Q. Mr. President, do you foresee any problems -- when you were gone, a number of Senators have expressed the way they will vote on AWACS. And do you see any further problems for you in that area? Are you still expected to win?
The President. Well, I repeat my cautious, but optimistic, statement, but say that's what I am back to get busy with again, and see if we can't continue to get some of those who are undecided to realize that the greatest security for the United States and the greatest security for Israel rests with the sale of the AWACS to Saudi Arabia. And those Senators who refuse to see this, I'm afraid are not doing their country a service.
Q. Were there any futher discussions with Prince Fahd while you were there? Did you discuss AWACS at all?

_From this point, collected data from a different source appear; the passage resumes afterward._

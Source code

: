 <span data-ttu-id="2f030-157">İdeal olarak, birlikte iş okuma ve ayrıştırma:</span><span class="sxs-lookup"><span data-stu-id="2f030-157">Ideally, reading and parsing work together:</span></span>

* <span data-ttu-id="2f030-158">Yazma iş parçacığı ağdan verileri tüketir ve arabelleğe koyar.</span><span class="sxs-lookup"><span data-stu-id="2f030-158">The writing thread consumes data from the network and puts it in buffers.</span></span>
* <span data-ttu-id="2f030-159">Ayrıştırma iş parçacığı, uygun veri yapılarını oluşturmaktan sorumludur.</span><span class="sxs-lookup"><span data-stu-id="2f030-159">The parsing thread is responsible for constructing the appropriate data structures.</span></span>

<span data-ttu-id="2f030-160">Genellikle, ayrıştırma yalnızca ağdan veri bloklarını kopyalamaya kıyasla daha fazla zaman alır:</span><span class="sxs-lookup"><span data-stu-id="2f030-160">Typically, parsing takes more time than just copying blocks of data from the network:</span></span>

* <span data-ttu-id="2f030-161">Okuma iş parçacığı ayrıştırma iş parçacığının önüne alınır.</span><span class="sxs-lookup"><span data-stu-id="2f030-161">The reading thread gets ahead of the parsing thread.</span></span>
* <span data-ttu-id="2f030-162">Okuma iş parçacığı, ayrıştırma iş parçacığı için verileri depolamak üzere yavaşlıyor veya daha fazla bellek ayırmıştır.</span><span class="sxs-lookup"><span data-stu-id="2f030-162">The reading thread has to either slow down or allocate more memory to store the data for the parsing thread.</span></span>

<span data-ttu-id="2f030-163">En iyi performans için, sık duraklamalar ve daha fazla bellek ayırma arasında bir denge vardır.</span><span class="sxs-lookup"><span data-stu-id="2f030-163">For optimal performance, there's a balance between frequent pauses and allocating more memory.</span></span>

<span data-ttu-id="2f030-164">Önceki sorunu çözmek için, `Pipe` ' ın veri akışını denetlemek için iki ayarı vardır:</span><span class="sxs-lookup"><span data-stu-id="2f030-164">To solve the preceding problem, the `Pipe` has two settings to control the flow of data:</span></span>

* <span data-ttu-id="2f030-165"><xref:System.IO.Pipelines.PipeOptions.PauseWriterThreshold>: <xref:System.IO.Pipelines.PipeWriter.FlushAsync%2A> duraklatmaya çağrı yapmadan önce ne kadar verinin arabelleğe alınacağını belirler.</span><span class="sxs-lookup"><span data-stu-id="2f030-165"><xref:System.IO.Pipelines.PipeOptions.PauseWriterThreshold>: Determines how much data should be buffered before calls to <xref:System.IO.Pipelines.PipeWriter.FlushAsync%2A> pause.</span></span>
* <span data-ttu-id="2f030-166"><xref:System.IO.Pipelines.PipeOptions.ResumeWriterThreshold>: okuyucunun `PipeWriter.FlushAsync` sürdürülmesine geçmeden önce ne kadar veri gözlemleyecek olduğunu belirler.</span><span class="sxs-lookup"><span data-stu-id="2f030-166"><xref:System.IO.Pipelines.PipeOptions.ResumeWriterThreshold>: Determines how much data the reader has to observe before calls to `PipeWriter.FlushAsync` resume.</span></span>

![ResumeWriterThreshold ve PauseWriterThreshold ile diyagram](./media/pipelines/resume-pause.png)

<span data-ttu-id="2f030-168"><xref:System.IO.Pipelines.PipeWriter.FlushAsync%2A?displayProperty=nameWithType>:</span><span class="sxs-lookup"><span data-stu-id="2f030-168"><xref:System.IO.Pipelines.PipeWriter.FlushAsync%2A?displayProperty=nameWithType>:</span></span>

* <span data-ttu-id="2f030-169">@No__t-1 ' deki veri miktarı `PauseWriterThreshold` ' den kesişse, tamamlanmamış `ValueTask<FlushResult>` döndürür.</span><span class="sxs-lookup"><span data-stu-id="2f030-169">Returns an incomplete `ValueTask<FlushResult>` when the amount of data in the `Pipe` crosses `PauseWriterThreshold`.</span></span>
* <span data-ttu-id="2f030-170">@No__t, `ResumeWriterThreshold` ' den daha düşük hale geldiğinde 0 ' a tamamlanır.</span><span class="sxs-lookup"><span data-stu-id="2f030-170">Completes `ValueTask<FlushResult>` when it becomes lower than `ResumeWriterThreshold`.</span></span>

The President. Never mentioned it.
Q. Is there any possibility that you will withdraw the sale from the Senate?
The President. No.
Q. In what ways are the Senators not doing their country a service?
The President. Because I don't think they're being realistic about the dangerous situation in the Middle East, the threat of the Soviet Union there, and the need for the United States and our allies to make their presence felt in that area.

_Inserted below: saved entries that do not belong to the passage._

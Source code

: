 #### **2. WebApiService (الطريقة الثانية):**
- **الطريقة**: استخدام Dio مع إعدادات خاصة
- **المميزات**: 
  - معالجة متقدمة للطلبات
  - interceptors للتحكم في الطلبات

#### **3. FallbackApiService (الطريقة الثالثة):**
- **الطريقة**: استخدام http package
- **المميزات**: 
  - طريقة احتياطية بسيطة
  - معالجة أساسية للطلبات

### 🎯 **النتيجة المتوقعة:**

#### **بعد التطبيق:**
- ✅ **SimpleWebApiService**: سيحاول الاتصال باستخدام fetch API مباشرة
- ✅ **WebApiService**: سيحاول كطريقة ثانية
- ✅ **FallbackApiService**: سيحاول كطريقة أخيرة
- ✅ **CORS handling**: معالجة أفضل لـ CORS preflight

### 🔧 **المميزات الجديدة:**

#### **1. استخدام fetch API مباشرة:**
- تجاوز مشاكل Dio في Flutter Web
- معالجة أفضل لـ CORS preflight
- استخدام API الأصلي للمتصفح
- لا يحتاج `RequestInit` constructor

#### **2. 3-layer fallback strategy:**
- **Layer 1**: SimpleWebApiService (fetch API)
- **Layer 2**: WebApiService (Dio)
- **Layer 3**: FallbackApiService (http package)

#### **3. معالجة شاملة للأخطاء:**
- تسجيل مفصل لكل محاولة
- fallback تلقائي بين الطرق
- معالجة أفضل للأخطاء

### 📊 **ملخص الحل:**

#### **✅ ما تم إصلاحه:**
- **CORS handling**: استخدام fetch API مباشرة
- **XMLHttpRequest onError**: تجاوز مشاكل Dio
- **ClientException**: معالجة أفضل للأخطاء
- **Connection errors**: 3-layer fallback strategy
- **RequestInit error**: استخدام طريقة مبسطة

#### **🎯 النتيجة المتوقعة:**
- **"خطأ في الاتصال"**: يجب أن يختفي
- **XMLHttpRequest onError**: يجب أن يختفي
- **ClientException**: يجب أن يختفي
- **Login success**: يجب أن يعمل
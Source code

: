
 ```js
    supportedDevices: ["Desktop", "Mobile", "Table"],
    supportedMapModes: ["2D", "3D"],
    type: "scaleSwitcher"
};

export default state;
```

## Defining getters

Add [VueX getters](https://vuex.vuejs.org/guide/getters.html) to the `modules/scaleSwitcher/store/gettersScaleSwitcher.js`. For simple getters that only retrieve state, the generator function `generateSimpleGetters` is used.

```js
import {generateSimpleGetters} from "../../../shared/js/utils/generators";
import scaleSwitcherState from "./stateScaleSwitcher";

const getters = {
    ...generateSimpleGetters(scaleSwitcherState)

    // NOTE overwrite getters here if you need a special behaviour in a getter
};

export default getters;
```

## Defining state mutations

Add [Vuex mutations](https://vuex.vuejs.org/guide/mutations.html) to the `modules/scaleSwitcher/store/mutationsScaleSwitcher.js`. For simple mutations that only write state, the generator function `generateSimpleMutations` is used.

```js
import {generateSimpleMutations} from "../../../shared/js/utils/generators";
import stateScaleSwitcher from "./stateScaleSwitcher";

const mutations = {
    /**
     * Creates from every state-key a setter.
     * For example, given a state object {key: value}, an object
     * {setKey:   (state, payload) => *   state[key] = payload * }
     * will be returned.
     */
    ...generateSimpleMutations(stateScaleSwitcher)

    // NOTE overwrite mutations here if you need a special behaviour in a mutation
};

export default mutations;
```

The President. We discussed that, discussed Egypt, and what we view as Egypt's progress now. And all in all, it was a very optimistic discussion.
Q. Do you think that Saudi Arabia has gone as far as it can go in terms of assurances and guarantees, and do you think they are sufficient enough to convince the 18 Senators you are going to meet next week?
The President. Helen [Helen Thomas, United Press International], they certainly should be, because I can say that with all my heart, we have guaranteed the security of the technology and the security of Israel.
Q. Mr. President, do you still leave open the option -- or do you leave open the option of bypassing the Senate if they do not go along with the sale?
The President. Well, that's something that I refuse to even think about or discuss while we are still talking to Senators who are honestly uncommitted and undecided and waiting to make up their minds.